> WHAT YOU ARE ASKED TO DO
Exactly as written, retype the listing below, omitting the pictures.
== Segment start ==
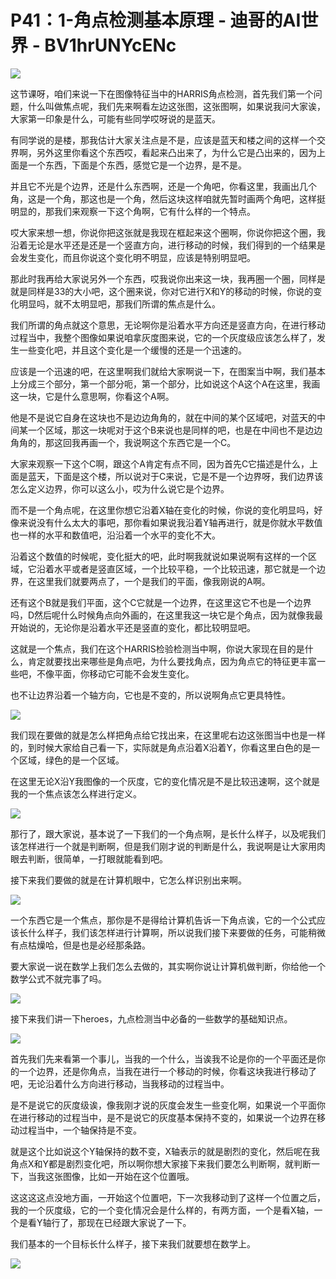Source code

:# P41：1-角点检测基本原理 - 迪哥的AI世界 - BV1hrUNYcENc

![](img/57a39580e847cd721cd417531f344b25_0.png)

这节课呀，咱们来说一下在图像特征当中的HARRIS角点检测，首先我们第一个问题，什么叫做焦点呢，我们先来啊看左边这张图，这张图啊，如果说我问大家诶，大家第一印象是什么，可能有些同学哎呀说的是蓝天。

有同学说的是楼，那我估计大家关注点是不是，应该是蓝天和楼之间的这样一个交界啊，另外这里你看这个东西哎，看起来凸出来了，为什么它是凸出来的，因为上面是一个东西，下面是个东西，感觉它是一个边界，是不是。

并且它不光是个边界，还是什么东西啊，还是一个角吧，你看这里，我画出几个角，这是一个角，那这也是一个角，然后这块这样咱就先暂时画两个角吧，这样挺明显的，那我们来观察一下这个角啊，它有什么样的一个特点。

哎大家来想一想，你说你把这张就是我现在框起来这个圈啊，你说你把这个圈，我沿着无论是水平还是还是一个竖直方向，进行移动的时候，我们得到的一个结果是会发生变化，而且你说这个变化明不明显，应该是特别明显吧。

那此时我再给大家说另外一个东西，哎我说你出来这一块，我再圈一个圈，同样是就是同样是33的大小吧，这个圈来说，你对它进行X和Y的移动的时候，你说的变化明显吗，就不太明显吧，那我们所谓的焦点是什么。

我们所谓的角点就这个意思，无论啊你是沿着水平方向还是竖直方向，在进行移动过程当中，我整个图像如果说咱拿灰度图来说，它的一个灰度级应该怎么样了，发生一些变化吧，并且这个变化是一个缓慢的还是一个迅速的。

应该是一个迅速的吧，在这里啊我们就给大家啊说一下，在图案当中啊，我们基本上分成三个部分，第一个部分呃，第一个部分，比如说这个A这个A在这里，我画这一块，它是什么意思啊，你看这个A啊。

他是不是说它自身在这块也不是边边角角的，就在中间的某个区域吧，对蓝天的中间某一个区域，那这一块呢对于这个B来说也是同样的吧，也是在中间也不是边边角角的，那这回我再画一个，我说啊这个东西它是一个C。

大家来观察一下这个C啊，跟这个A肯定有点不同，因为首先C它描述是什么，上面是蓝天，下面是这个楼，所以说对于C来说，它是不是一个边界呀，我们边界该怎么定义边界，你可以这么小，哎为什么说它是个边界。

而不是一个角点呢，在这里你想它沿着X轴在变化的时候，你说的变化明显吗，好像来说没有什么太大的事吧，那你看如果说我沿着Y轴再进行，就是你就水平数值也一样的水平和数值吧，沿沿着一个水平的变化不大。

沿着这个数值的时候呢，变化挺大的吧，此时啊我就说如果说啊有这样的一个区域，它沿着水平或者是竖直区域，一个比较平稳，一个比较迅速，那它就是一个边界，在这里我们就要两点了，一个是我们的平面，像我刚说的A啊。

还有这个B就是我们平面，这个C它就是一个边界，在这里这它不也是一个边界吗，D然后呢什么时候角点向外画的，在这里我这一块它是个角点，因为就像我最开始说的，无论你是沿着水平还是竖直的变化，都比较明显吧。

这就是一个焦点，我们在这个HARRIS检验检测当中啊，你说大家现在目的是什么，肯定就要找出来哪些是角点吧，为什么要找角点，因为角点它的特征更丰富一些吧，不像平面，你移动它可能不会发生变化。

也不让边界沿着一个轴方向，它也是不变的，所以说啊角点它更具特性。

![](img/57a39580e847cd721cd417531f344b25_2.png)

我们现在要做的就是怎么样把角点给它找出来，在这里呢右边这张图当中也是一样的，到时候大家给自己看一下，实际就是角点沿着X沿着Y，你看这里白色的是一个区域，绿色的是一个区域。

在这里无论X沿Y我图像的一个灰度，它的变化情况是不是比较迅速啊，这个就是我的一个焦点该怎么样进行定义。



![](img/57a39580e847cd721cd417531f344b25_4.png)

那行了，跟大家说，基本说了一下我们的一个角点啊，是长什么样子，以及呢我们该怎样进行一个就是判断啊，但是我们刚才说的判断是什么，我说啊是让大家用肉眼去判断，很简单，一打眼就能看到吧。

接下来我们要做的就是在计算机眼中，它怎么样识别出来啊。

![](img/57a39580e847cd721cd417531f344b25_6.png)

一个东西它是一个焦点，那你是不是得给计算机告诉一下角点诶，它的一个公式应该长什么样子，我们该怎样进行计算啊，所以说我们接下来要做的任务，可能稍微有点枯燥哈，但是也是必经那条路。

要大家说一说在数学上我们怎么去做的，其实啊你说让计算机做判断，你给他一个数学公式不就完事了吗。

![](img/57a39580e847cd721cd417531f344b25_8.png)

接下来我们讲一下heroes，九点检测当中必备的一些数学的基础知识点。

![](img/57a39580e847cd721cd417531f344b25_10.png)

首先我们先来看第一个事儿，当我的一个什么，当诶我不论是你的一个平面还是你的一个边界，还是你角点，当我在进行一个移动的时候，你看这块我进行移动了吧，无论沿着什么方向进行移动，当我移动的过程当中。

是不是说它的灰度级诶，像我刚才说的灰度会发生一些变化啊，如果说一个平面你在进行移动的过程当中，是不是说它的灰度基本保持不变的，如果说一个边界在移动过程当中，一个轴保持是不变。

就是这个比如说这个Y轴保持的数不变，X轴表示的就是剧烈的变化，然后呢在我角点X和Y都是剧烈变化吧，所以啊你想大家接下来我们要怎么判断啊，就判断一下，当我这张图像，比如一开始在这个位置哦。

这这这这点没地方画，一开始这个位置吧，下一次我移动到了这样一个位置之后，我的一个灰度级，它的一个变化情况会是什么样的，有两方面，一个是看X轴，一个是看Y轴行了，那现在已经跟大家说了一下。

我们基本的一个目标长什么样子，接下来我们就要想在数学上。

![](img/57a39580e847cd721cd417531f344b25_12.png)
== Segment end ==
> EXERCISE RESULT
Source code

:# P41：1-角点检测基本原理 - 迪哥的AI世界 - BV1hrUNYcENc

![](img/57a39580e847cd721cd417531f344b25_0.png)

这节课呀，咱们来说一下在图像特征当中的HARRIS角点检测，首先我们第一个问题，什么叫做焦点呢，我们先来啊看左边这张图，这张图啊，如果说我问大家诶，大家第一印象是什么，可能有些同学哎呀说的是蓝天。

有同学说的是楼，那我估计大家关注点是不是，应该是蓝天和楼之间的这样一个交界啊，另外这里你看这个东西哎，看起来凸出来了，为什么它是凸出来的，因为上面是一个东西，下面是个东西，感觉它是一个边界，是不是。

并且它不光是个边界，还是什么东西啊，还是一个角吧，你看这里，我画出几个角，这是一个角，那这也是一个角，然后这块这样咱就先暂时画两个角吧，这样挺明显的，那我们来观察一下这个角啊，它有什么样的一个特点。

哎大家来想一想，你说你把这张就是我现在框起来这个圈啊，你说你把这个圈，我沿着无论是水平还是还是一个竖直方向，进行移动的时候，我们得到的一个结果是会发生变化，而且你说这个变化明不明显，应该是特别明显吧。

那此时我再给大家说另外一个东西，哎我说你出来这一块，我再圈一个圈，同样是就是同样是33的大小吧，这个圈来说，你对它进行X和Y的移动的时候，你说的变化明显吗，就不太明显吧，那我们所谓的焦点是什么。

我们所谓的角点就这个意思，无论啊你是沿着水平方向还是竖直方向，在进行移动过程当中，我整个图像如果说咱拿灰度图来说，它的一个灰度级应该怎么样了，发生一些变化吧，并且这个变化是一个缓慢的还是一个迅速的。

应该是一个迅速的吧，在这里啊我们就给大家啊说一下，在图案当中啊，我们基本上分成三个部分，第一个部分呃，第一个部分，比如说这个A这个A在这里，我画这一块，它是什么意思啊，你看这个A啊。

他是不是说它自身在这块也不是边边角角的，就在中间的某个区域吧，对蓝天的中间某一个区域，那这一块呢对于这个B来说也是同样的吧，也是在中间也不是边边角角的，那这回我再画一个，我说啊这个东西它是一个C。

大家来观察一下这个C啊，跟这个A肯定有点不同，因为首先C它描述是什么，上面是蓝天，下面是这个楼，所以说对于C来说，它是不是一个边界呀，我们边界该怎么定义边界，你可以这么小，哎为什么说它是个边界。

而不是一个角点呢，在这里你想它沿着X轴在变化的时候，你说的变化明显吗，好像来说没有什么太大的事吧，那你看如果说我沿着Y轴再进行，就是你就水平数值也一样的水平和数值吧，沿沿着一个水平的变化不大。

沿着这个数值的时候呢，变化挺大的吧，此时啊我就说如果说啊有这样的一个区域，它沿着水平或者是竖直区域，一个比较平稳，一个比较迅速，那它就是一个边界，在这里我们就要两点了，一个是我们的平面，像我刚说的A啊。

还有这个B就是我们平面，这个C它就是一个边界，在这里这它不也是一个边界吗，D然后呢什么时候角点向外画的，在这里我这一块它是个角点，因为就像我最开始说的，无论你是沿着水平还是竖直的变化，都比较明显吧。

这就是一个焦点，我们在这个HARRIS检验检测当中啊，你说大家现在目的是什么，肯定就要找出来哪些是角点吧，为什么要找角点，因为角点它的特征更丰富一些吧，不像平面，你移动它可能不会发生变化。

也不让边界沿着一个轴方向，它也是不变的，所以说啊角点它更具特性。

![](img/57a39580e847cd721cd417531f344b25_2.png)

我们现在要做的就是怎么样把角点给它找出来，在这里呢右边这张图当中也是一样的，到时候大家给自己看一下，实际就是角点沿着X沿着Y，你看这里白色的是一个区域，绿色的是一个区域。

在这里无论X沿Y我图像的一个灰度，它的变化情况是不是比较迅速啊，这个就是我的一个焦点该怎么样进行定义。



![](img/57a39580e847cd721cd417531f344b25_4.png)

那行了，跟大家说，基本说了一下我们的一个角点啊，是长什么样子，以及呢我们该怎样进行一个就是判断啊，但是我们刚才说的判断是什么，我说啊是让大家用肉眼去判断，很简单，一打眼就能看到吧。

接下来我们要做的就是在计算机眼中，它怎么样识别出来啊。

![](img/57a39580e847cd721cd417531f344b25_6.png)

一个东西它是一个焦点，那你是不是得给计算机告诉一下角点诶，它的一个公式应该长什么样子，我们该怎样进行计算啊，所以说我们接下来要做的任务，可能稍微有点枯燥哈，但是也是必经那条路。

要大家说一说在数学上我们怎么去做的，其实啊你说让计算机做判断，你给他一个数学公式不就完事了吗。

![](img/57a39580e847cd721cd417531f344b25_8.png)

接下来我们讲一下heroes，九点检测当中必备的一些数学的基础知识点。

![](img/57a39580e847cd721cd417531f344b25_10.png)

首先我们先来看第一个事儿，当我的一个什么，当诶我不论是你的一个平面还是你的一个边界，还是你角点，当我在进行一个移动的时候，你看这块我进行移动了吧，无论沿着什么方向进行移动，当我移动的过程当中。

是不是说它的灰度级诶，像我刚才说的灰度会发生一些变化啊，如果说一个平面你在进行移动的过程当中，是不是说它的灰度基本保持不变的，如果说一个边界在移动过程当中，一个轴保持是不变。

就是这个比如说这个Y轴保持的数不变，X轴表示的就是剧烈的变化，然后呢在我角点X和Y都是剧烈变化吧，所以啊你想大家接下来我们要怎么判断啊，就判断一下，当我这张图像，比如一开始在这个位置哦。

这这这这点没地方画，一开始这个位置吧，下一次我移动到了这样一个位置之后，我的一个灰度级，它的一个变化情况会是什么样的，有两方面，一个是看X轴，一个是看Y轴行了，那现在已经跟大家说了一下。

我们基本的一个目标长什么样子，接下来我们就要想在数学上。

![](img/57a39580e847cd721cd417531f344b25_12.png)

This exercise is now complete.